Required work |
Output, exactly and alone, the lines from the one containing "Type | Chance |" through the last line of the material below, both ends included.

Information supplied |
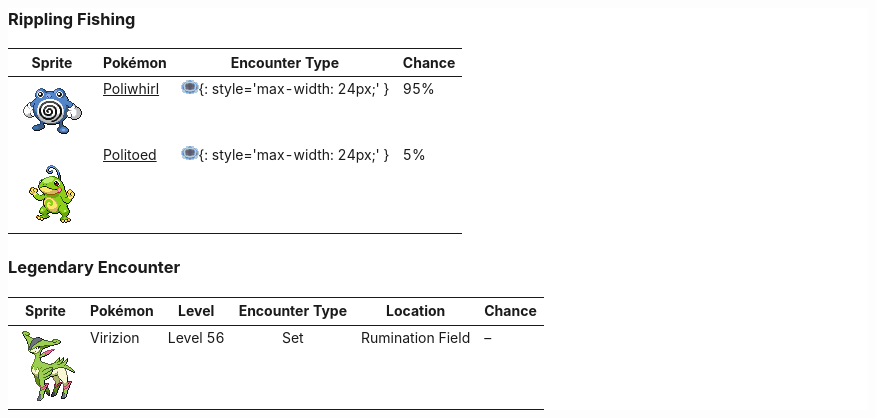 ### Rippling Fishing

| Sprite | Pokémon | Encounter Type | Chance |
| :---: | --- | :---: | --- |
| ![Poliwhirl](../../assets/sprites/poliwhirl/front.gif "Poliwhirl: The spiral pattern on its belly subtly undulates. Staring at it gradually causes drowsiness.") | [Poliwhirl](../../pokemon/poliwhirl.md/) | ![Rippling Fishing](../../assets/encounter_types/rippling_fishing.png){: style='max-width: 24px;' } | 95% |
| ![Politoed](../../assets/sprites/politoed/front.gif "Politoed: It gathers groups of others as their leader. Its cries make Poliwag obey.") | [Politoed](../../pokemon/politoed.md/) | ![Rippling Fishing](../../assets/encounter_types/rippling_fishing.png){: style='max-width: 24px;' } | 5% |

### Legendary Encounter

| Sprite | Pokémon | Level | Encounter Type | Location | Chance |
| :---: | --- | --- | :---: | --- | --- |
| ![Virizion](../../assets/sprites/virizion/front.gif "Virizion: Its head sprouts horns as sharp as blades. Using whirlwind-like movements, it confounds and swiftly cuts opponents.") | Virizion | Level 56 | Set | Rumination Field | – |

Response |
| Sprite | Pokémon | Encounter Type | Chance |
| :---: | --- | :---: | --- |
| ![Poliwhirl](../../assets/sprites/poliwhirl/front.gif "Poliwhirl: The spiral pattern on its belly subtly undulates. Staring at it gradually causes drowsiness.") | [Poliwhirl](../../pokemon/poliwhirl.md/) | ![Rippling Fishing](../../assets/encounter_types/rippling_fishing.png){: style='max-width: 24px;' } | 95% |
| ![Politoed](../../assets/sprites/politoed/front.gif "Politoed: It gathers groups of others as their leader. Its cries make Poliwag obey.") | [Politoed](../../pokemon/politoed.md/) | ![Rippling Fishing](../../assets/encounter_types/rippling_fishing.png){: style='max-width: 24px;' } | 5% |

### Legendary Encounter

| Sprite | Pokémon | Level | Encounter Type | Location | Chance |
| :---: | --- | --- | :---: | --- | --- |
| ![Virizion](../../assets/sprites/virizion/front.gif "Virizion: Its head sprouts horns as sharp as blades. Using whirlwind-like movements, it confounds and swiftly cuts opponents.") | Virizion | Level 56 | Set | Rumination Field | – |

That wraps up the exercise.